Top
Abdüllatif Uyan

Abdüllatif Uyan

abdullatif.uyan@tg.com.tr

07/04/2003

Seyyid Emîr Külâl

"Bu işin hikmeti ne?" "Esseyyid Emîr Külâl", gençlik senelerinde, Geçerdi vakitleri, güreş minderlerinde. Yine bir gün, çıkmıştı meydana, güreş için. Şöyle geldi kalbine seyirciden birinin: "Bu seyyid delikanlı, uğraşıyor güreşle.
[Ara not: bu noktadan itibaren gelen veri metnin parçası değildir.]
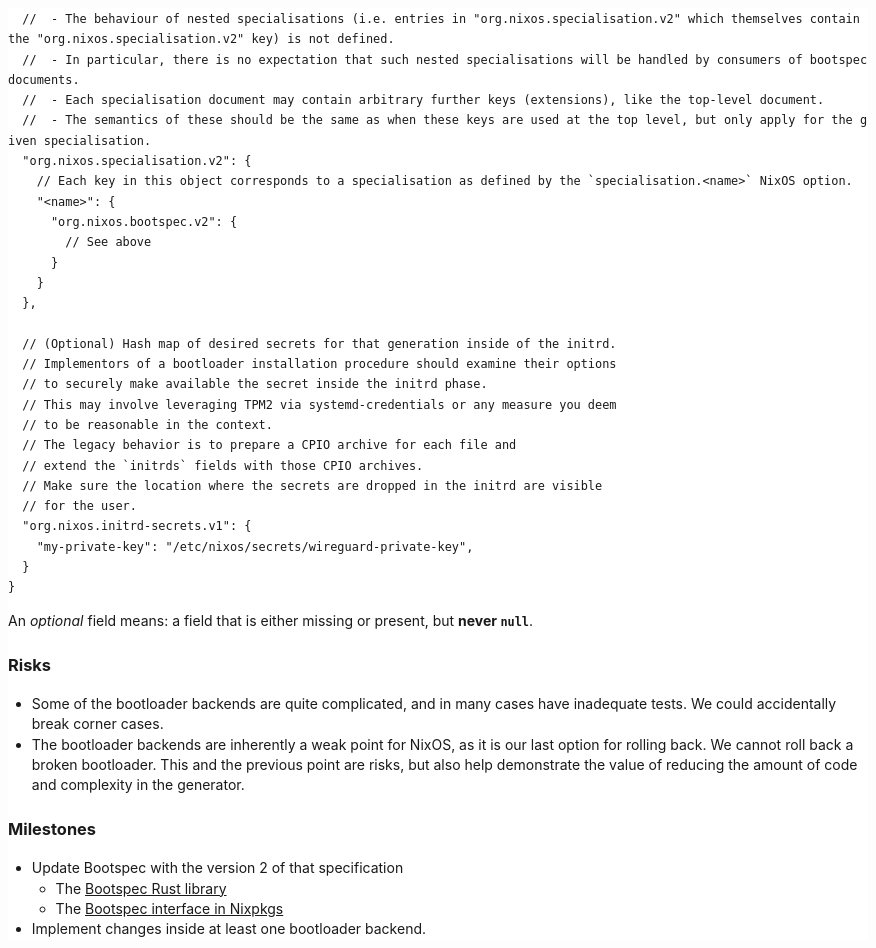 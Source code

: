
 ```json5
  //  - The behaviour of nested specialisations (i.e. entries in "org.nixos.specialisation.v2" which themselves contain the "org.nixos.specialisation.v2" key) is not defined.
  //  - In particular, there is no expectation that such nested specialisations will be handled by consumers of bootspec documents.
  //  - Each specialisation document may contain arbitrary further keys (extensions), like the top-level document.
  //  - The semantics of these should be the same as when these keys are used at the top level, but only apply for the given specialisation.
  "org.nixos.specialisation.v2": {
    // Each key in this object corresponds to a specialisation as defined by the `specialisation.<name>` NixOS option.
    "<name>": {
      "org.nixos.bootspec.v2": {
        // See above
      }
    }
  },

  // (Optional) Hash map of desired secrets for that generation inside of the initrd.
  // Implementors of a bootloader installation procedure should examine their options
  // to securely make available the secret inside the initrd phase.
  // This may involve leveraging TPM2 via systemd-credentials or any measure you deem
  // to be reasonable in the context.
  // The legacy behavior is to prepare a CPIO archive for each file and
  // extend the `initrds` fields with those CPIO archives.
  // Make sure the location where the secrets are dropped in the initrd are visible
  // for the user.
  "org.nixos.initrd-secrets.v1": {
    "my-private-key": "/etc/nixos/secrets/wireguard-private-key",
  }
}
```

An *optional* field means: a field that is either missing or present, but **never `null`**.

### Risks
[risks]: #risks

- Some of the bootloader backends are quite complicated, and in many cases have
  inadequate tests. We could accidentally break corner cases.
- The bootloader backends are inherently a weak point for NixOS, as it is our
  last option for rolling back. We cannot roll back a broken bootloader. This
  and the previous point are risks, but also help demonstrate the value of
  reducing the amount of code and complexity in the generator.

### Milestones
[milestones]: #milestones

- Update Bootspec with the version 2 of that specification
  - The [Bootspec Rust library](https://github.com/DeterminateSystems/bootspec)
  - The [Bootspec interface in Nixpkgs](https://github.com/NixOS/nixpkgs/blob/master/nixos/modules/system/activation/bootspec.nix)
- Implement changes inside at least one bootloader backend.


[summary]: #summary
[motivation]: #motivation
[1]: https://uapi-group.org/specifications/specs/boot_loader_specification/#type-1-boot-loader-entry-keys
[2]: https://github.com/systemd/systemd/blob/main/src/boot/efi/stub.c#L778-L793
[goals]: #goals
[non-goals]: #non-goals
[proposed-solution]: #proposed-solution
[format-v2]: #format-v2
[faq]: #faq
[open-questions]: #open-questions
[future]: #future-work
Halbuki uygun değil, uğraşması bu işle." O, böyle düşünürken, uyukladı o ara. Gördü ki, kendi batmış "Çirkef dolu" çukura. Tam boğulacaktı ki, o anda "Emîr Külâl", Gelip, pislik içinden kurtardı onu derhal. Uyanınca gördü ki, o güreş ermiş sona. "Emîr Külâl" yaklaşıp, şöyle söyledi ona: (Kardeşim, benim gâyem şudur ki güreşmekten, Senin gibilerini kurtarayım çirkeften.) Yine bir gün, meydanda, güreş ediliyordu. Çok insanlar toplanmış, onu seyrediyordu. O zamanda âlim ve büyük bir velî olan, "Muhammed Bâbâ Semmâsî" geçiyordu oradan. O da durup, yoluna bir miktar verdi mühlet. "Seyyid Emîr Külâl"i seyretti uzun müddet. Şaşırdı talebeler üstâdın bu hâline. Dediler ki: (Acabâ, bu işin hikmeti ne?) Hocaları, onlara buyurdu ki o zaman: (Güreşenler içinde, vardır ki bir pehlivân, Onun bereketiyle, ilerde çok kişiler, Evliyâlık yolunda, maksada erişirler.) Üstâdları, onlara, bu sözü söyler iken, "Seyyid Emîr Külâl"le göz göze geldi birden. Bu büyük evliyâyı görünce "Emîr Külâl", Kapladı kendisini, mânevî büyük bir hâl. Onun câzibesiyle, güreşi bırakarak, Üstâdın huzûruna geliverdi koşarak. "Semmâsî" hazretleri, bir mıknatıs misâli, Çekmişti kendisine "Seyyid Emîr Külâl"i. Bu zât, bir sohbetinde buyurdu ki: (Ey insan! Sakın gâfil olma ki, geçiyor çünkü zaman. Resûlün buyurduğu o azap ve acılar, Elbette bir gün gelip, olacak hep âşikâr. Bir yanda "Nefis, şeytân", bir yanda "Kötü yârân", İnsanları aldatıp, söylerler türlü yalan. Halbuki bilmeli ki, "İmtihân"dır bu dünyâ. Öyle çabuk geçer ki, sanki tatlı bir rüyâ. Nasıl ki bunca ömür, çabuk geçtiyse eğer, Bundan sonraki dahî, öyle sür'atli geçer. Öyleyse ey müslümân, kendine gel ki artık. Yoksa, hiç fayda etmez son andaki pişmânlık. Şimdi geçir vaktini, hizmet ve ibâdette. Zîrâ sonsuz rahatlık, olacak âhirette.)